++++ Materials provided ++++
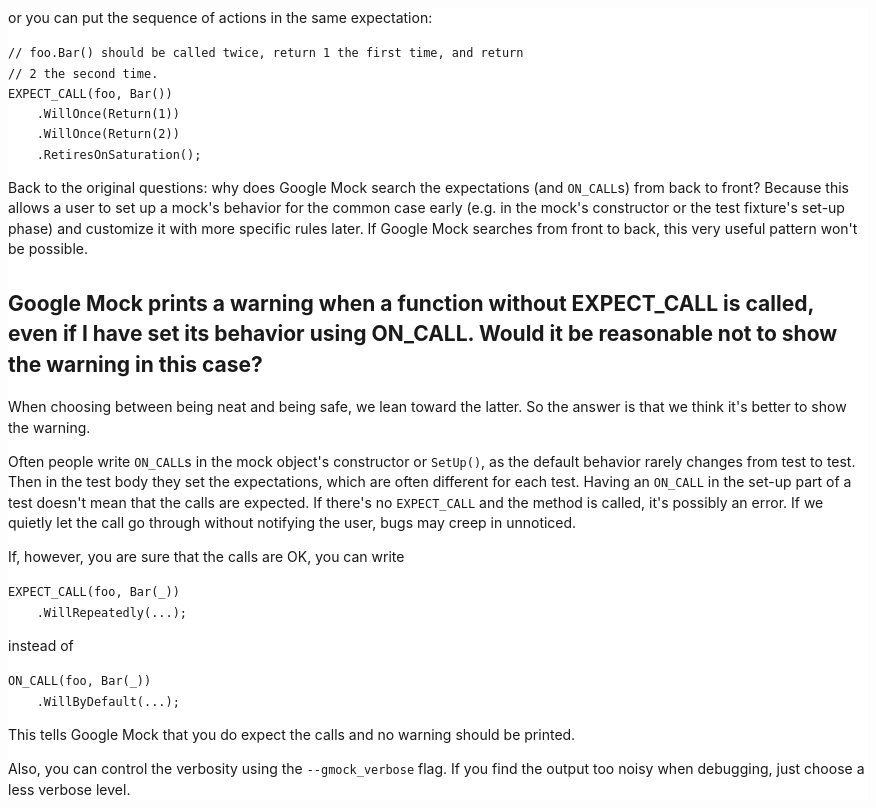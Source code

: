 or you can put the sequence of actions in the same expectation:

```
// foo.Bar() should be called twice, return 1 the first time, and return
// 2 the second time.
EXPECT_CALL(foo, Bar())
    .WillOnce(Return(1))
    .WillOnce(Return(2))
    .RetiresOnSaturation();
```

Back to the original questions: why does Google Mock search the
expectations (and `ON_CALL`s) from back to front?  Because this
allows a user to set up a mock's behavior for the common case early
(e.g. in the mock's constructor or the test fixture's set-up phase)
and customize it with more specific rules later.  If Google Mock
searches from front to back, this very useful pattern won't be
possible.

## Google Mock prints a warning when a function without EXPECT\_CALL is called, even if I have set its behavior using ON\_CALL.  Would it be reasonable not to show the warning in this case? ##

When choosing between being neat and being safe, we lean toward the
latter.  So the answer is that we think it's better to show the
warning.

Often people write `ON_CALL`s in the mock object's
constructor or `SetUp()`, as the default behavior rarely changes from
test to test.  Then in the test body they set the expectations, which
are often different for each test.  Having an `ON_CALL` in the set-up
part of a test doesn't mean that the calls are expected.  If there's
no `EXPECT_CALL` and the method is called, it's possibly an error.  If
we quietly let the call go through without notifying the user, bugs
may creep in unnoticed.

If, however, you are sure that the calls are OK, you can write

```
EXPECT_CALL(foo, Bar(_))
    .WillRepeatedly(...);
```

instead of

```
ON_CALL(foo, Bar(_))
    .WillByDefault(...);
```

This tells Google Mock that you do expect the calls and no warning should be
printed.

Also, you can control the verbosity using the `--gmock_verbose` flag.
If you find the output too noisy when debugging, just choose a less
verbose level.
++++
What the task requires: Images stay out, but the rest of the data above must be repeated exactly.

Exercise solution:
Source code

: or you can put the sequence of actions in the same expectation:

```
// foo.Bar() should be called twice, return 1 the first time, and return
// 2 the second time.
EXPECT_CALL(foo, Bar())
    .WillOnce(Return(1))
    .WillOnce(Return(2))
    .RetiresOnSaturation();
```

Back to the original questions: why does Google Mock search the
expectations (and `ON_CALL`s) from back to front?  Because this
allows a user to set up a mock's behavior for the common case early
(e.g. in the mock's constructor or the test fixture's set-up phase)
and customize it with more specific rules later.  If Google Mock
searches from front to back, this very useful pattern won't be
possible.

## Google Mock prints a warning when a function without EXPECT\_CALL is called, even if I have set its behavior using ON\_CALL.  Would it be reasonable not to show the warning in this case? ##

When choosing between being neat and being safe, we lean toward the
latter.  So the answer is that we think it's better to show the
warning.

Often people write `ON_CALL`s in the mock object's
constructor or `SetUp()`, as the default behavior rarely changes from
test to test.  Then in the test body they set the expectations, which
are often different for each test.  Having an `ON_CALL` in the set-up
part of a test doesn't mean that the calls are expected.  If there's
no `EXPECT_CALL` and the method is called, it's possibly an error.  If
we quietly let the call go through without notifying the user, bugs
may creep in unnoticed.

If, however, you are sure that the calls are OK, you can write

```
EXPECT_CALL(foo, Bar(_))
    .WillRepeatedly(...);
```

instead of

```
ON_CALL(foo, Bar(_))
    .WillByDefault(...);
```

This tells Google Mock that you do expect the calls and no warning should be
printed.

Also, you can control the verbosity using the `--gmock_verbose` flag.
If you find the output too noisy when debugging, just choose a less
verbose level.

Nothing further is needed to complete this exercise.